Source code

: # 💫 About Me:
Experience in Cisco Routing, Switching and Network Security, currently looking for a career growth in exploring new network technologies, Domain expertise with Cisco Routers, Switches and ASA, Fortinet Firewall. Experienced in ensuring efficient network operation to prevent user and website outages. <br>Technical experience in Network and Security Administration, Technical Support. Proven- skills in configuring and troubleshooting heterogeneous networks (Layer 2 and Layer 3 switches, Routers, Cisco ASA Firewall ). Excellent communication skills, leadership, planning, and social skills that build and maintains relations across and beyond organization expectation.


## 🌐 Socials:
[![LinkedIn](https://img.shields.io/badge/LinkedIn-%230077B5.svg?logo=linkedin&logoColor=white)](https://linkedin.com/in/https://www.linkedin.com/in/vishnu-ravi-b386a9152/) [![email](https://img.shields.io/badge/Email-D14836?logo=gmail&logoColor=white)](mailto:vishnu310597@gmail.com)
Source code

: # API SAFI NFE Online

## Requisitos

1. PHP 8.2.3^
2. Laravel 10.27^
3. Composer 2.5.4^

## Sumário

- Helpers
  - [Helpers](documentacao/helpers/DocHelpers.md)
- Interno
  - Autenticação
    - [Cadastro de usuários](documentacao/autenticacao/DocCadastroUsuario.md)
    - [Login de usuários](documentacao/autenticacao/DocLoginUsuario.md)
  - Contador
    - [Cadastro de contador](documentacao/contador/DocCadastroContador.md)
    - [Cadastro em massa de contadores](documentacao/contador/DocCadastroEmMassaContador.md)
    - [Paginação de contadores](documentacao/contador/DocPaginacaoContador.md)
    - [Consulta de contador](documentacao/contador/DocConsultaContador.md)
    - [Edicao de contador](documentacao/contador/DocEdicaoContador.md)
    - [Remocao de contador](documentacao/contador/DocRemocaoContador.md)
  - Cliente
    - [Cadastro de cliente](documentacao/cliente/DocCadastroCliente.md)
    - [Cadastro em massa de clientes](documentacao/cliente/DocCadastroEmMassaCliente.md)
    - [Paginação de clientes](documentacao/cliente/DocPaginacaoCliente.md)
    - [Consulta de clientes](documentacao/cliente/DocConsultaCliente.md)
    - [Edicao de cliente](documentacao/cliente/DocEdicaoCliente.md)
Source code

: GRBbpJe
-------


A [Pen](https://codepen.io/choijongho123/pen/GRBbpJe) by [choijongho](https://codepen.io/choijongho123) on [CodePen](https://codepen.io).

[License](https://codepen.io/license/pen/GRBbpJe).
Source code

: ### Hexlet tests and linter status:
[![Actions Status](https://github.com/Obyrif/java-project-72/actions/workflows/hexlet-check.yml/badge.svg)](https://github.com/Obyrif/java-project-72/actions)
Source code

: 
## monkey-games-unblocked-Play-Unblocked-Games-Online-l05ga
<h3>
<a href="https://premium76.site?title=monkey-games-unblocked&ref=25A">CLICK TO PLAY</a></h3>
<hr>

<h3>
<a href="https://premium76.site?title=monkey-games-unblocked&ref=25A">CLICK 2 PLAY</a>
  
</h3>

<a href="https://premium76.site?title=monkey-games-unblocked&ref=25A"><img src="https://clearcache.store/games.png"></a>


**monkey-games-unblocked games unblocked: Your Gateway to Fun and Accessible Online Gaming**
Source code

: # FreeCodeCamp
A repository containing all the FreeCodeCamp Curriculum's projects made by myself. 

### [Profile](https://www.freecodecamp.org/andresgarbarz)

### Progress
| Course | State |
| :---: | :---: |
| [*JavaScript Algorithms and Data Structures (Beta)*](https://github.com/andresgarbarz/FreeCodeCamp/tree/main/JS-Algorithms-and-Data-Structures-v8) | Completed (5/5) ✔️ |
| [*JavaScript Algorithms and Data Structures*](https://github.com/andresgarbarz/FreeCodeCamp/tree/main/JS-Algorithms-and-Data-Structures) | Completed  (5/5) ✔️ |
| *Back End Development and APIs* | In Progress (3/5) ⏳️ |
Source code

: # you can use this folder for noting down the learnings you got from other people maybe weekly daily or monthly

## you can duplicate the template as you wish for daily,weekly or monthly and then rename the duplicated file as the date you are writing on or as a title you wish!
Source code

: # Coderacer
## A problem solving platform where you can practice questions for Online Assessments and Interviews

### WHAT IS REQUIRED
Print the material exactly. Include every line.

### WRITTEN REPLY
Source code

: # 💫 About Me:
Experience in Cisco Routing, Switching and Network Security, currently looking for a career growth in exploring new network technologies, Domain expertise with Cisco Routers, Switches and ASA, Fortinet Firewall. Experienced in ensuring efficient network operation to prevent user and website outages. <br>Technical experience in Network and Security Administration, Technical Support. Proven- skills in configuring and troubleshooting heterogeneous networks (Layer 2 and Layer 3 switches, Routers, Cisco ASA Firewall ). Excellent communication skills, leadership, planning, and social skills that build and maintains relations across and beyond organization expectation.


## 🌐 Socials:
[![LinkedIn](https://img.shields.io/badge/LinkedIn-%230077B5.svg?logo=linkedin&logoColor=white)](https://linkedin.com/in/https://www.linkedin.com/in/vishnu-ravi-b386a9152/) [![email](https://img.shields.io/badge/Email-D14836?logo=gmail&logoColor=white)](mailto:vishnu310597@gmail.com)
Source code

: # API SAFI NFE Online

## Requisitos

1. PHP 8.2.3^
2. Laravel 10.27^
3. Composer 2.5.4^

## Sumário

- Helpers
  - [Helpers](documentacao/helpers/DocHelpers.md)
- Interno
  - Autenticação
    - [Cadastro de usuários](documentacao/autenticacao/DocCadastroUsuario.md)
    - [Login de usuários](documentacao/autenticacao/DocLoginUsuario.md)
  - Contador
    - [Cadastro de contador](documentacao/contador/DocCadastroContador.md)
    - [Cadastro em massa de contadores](documentacao/contador/DocCadastroEmMassaContador.md)
    - [Paginação de contadores](documentacao/contador/DocPaginacaoContador.md)
    - [Consulta de contador](documentacao/contador/DocConsultaContador.md)
    - [Edicao de contador](documentacao/contador/DocEdicaoContador.md)
    - [Remocao de contador](documentacao/contador/DocRemocaoContador.md)
  - Cliente
    - [Cadastro de cliente](documentacao/cliente/DocCadastroCliente.md)
    - [Cadastro em massa de clientes](documentacao/cliente/DocCadastroEmMassaCliente.md)
    - [Paginação de clientes](documentacao/cliente/DocPaginacaoCliente.md)
    - [Consulta de clientes](documentacao/cliente/DocConsultaCliente.md)
    - [Edicao de cliente](documentacao/cliente/DocEdicaoCliente.md)
Source code

: GRBbpJe
-------


A [Pen](https://codepen.io/choijongho123/pen/GRBbpJe) by [choijongho](https://codepen.io/choijongho123) on [CodePen](https://codepen.io).

[License](https://codepen.io/license/pen/GRBbpJe).
Source code

: ### Hexlet tests and linter status:
[![Actions Status](https://github.com/Obyrif/java-project-72/actions/workflows/hexlet-check.yml/badge.svg)](https://github.com/Obyrif/java-project-72/actions)
Source code

: 
## monkey-games-unblocked-Play-Unblocked-Games-Online-l05ga
<h3>
<a href="https://premium76.site?title=monkey-games-unblocked&ref=25A">CLICK TO PLAY</a></h3>
<hr>

<h3>
<a href="https://premium76.site?title=monkey-games-unblocked&ref=25A">CLICK 2 PLAY</a>
  
</h3>

<a href="https://premium76.site?title=monkey-games-unblocked&ref=25A"><img src="https://clearcache.store/games.png"></a>


**monkey-games-unblocked games unblocked: Your Gateway to Fun and Accessible Online Gaming**
Source code

: # FreeCodeCamp
A repository containing all the FreeCodeCamp Curriculum's projects made by myself. 

### [Profile](https://www.freecodecamp.org/andresgarbarz)

### Progress
| Course | State |
| :---: | :---: |
| [*JavaScript Algorithms and Data Structures (Beta)*](https://github.com/andresgarbarz/FreeCodeCamp/tree/main/JS-Algorithms-and-Data-Structures-v8) | Completed (5/5) ✔️ |
| [*JavaScript Algorithms and Data Structures*](https://github.com/andresgarbarz/FreeCodeCamp/tree/main/JS-Algorithms-and-Data-Structures) | Completed  (5/5) ✔️ |
| *Back End Development and APIs* | In Progress (3/5) ⏳️ |
Source code

: # you can use this folder for noting down the learnings you got from other people maybe weekly daily or monthly

## you can duplicate the template as you wish for daily,weekly or monthly and then rename the duplicated file as the date you are writing on or as a title you wish!
Source code

: # Coderacer
## A problem solving platform where you can practice questions for Online Assessments and Interviews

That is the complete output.